You sound especially concerned with rack units, so if you're super-constrained for space, I suppose that is a concern. But generally most datacenters are power-constrained these days, rather than space constrained. If that's the case for you, I doubt the possible power savings from having less CPUs on a Violin setup offsets the extremely high price of the device.

One upside to having 4-16 nodes in your pool is better failure resiliency. You'll fail more often, but failures will be less catastrophic.

If you are looking to use block devices for some reason other than space savings, I've seen a few things from various vendors that are coming in the next few months based on SSD that will be massively better from a price-point comparison, so you may want to wait and compare.
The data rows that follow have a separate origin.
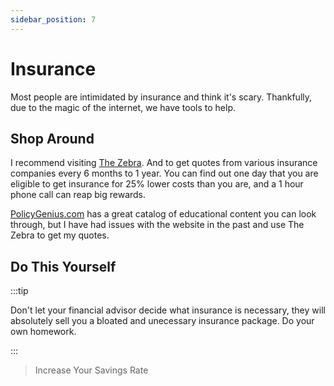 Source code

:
 ```yaml
---
sidebar_position: 7
---
```


# Insurance

Most people are intimidated by insurance and think it's scary. Thankfully, due to the magic of the internet, we have tools to help.

## Shop Around

I recommend visiting [The Zebra](https://www.thezebra.com/). And to get quotes from various insurance companies every 6 months to 1 year. You can find out one day that you are eligible to get insurance for 25% lower costs than you are, and a 1 hour phone call can reap big rewards.

[PolicyGenius.com](https://www.policygenius.com/) has a great catalog of educational content you can look through, but I have had issues with the website in the past and use The Zebra to get my quotes.

## Do This Yourself

:::tip

Don't let your financial advisor decide what insurance is necessary, they will absolutely sell you a bloated and unecessary insurance package. Do your own homework.

:::

>Increase Your Savings Rate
They're not going to give you RAM performance, but thousands of random IOPS per device multiplied by a handful of devices might work well for your use case.

Don


Brad Fitzpatrick wrote:
Ah!  I understand now.

Sorry, my bad .... so many people on this list trying to use memcached in really perverted ways and often not understanding how it works or how it should be used... so I've grown a bit of a knee-jerk reaction.


On Sun, Oct 26, 2008 at 12:21 AM, Dan Simoes <[EMAIL PROTECTED] <mailto:[EMAIL PROTECTED]>> wrote:

    Replying only to you so I don't clutter the list.

    Did you read my original inquiry?  No one said I wanted to shard a
    block device.
    I specifically asked about memcache on a block device, and
    specifically the Violin.

    We're already using memcache, with excellent results (so thanks for
    open sourcing it!)

    The Violin device appears as a block device to the system.  Memcache
    lives in RAM.  So in order to make it work, someone has to make
    memcache work against a block device.  According to the Violin
    people, they did this themselves, but someone has since written a
    community driver.

    I did search the archives but the only mention of the Violin device
    is from the company themselves, back in July 07.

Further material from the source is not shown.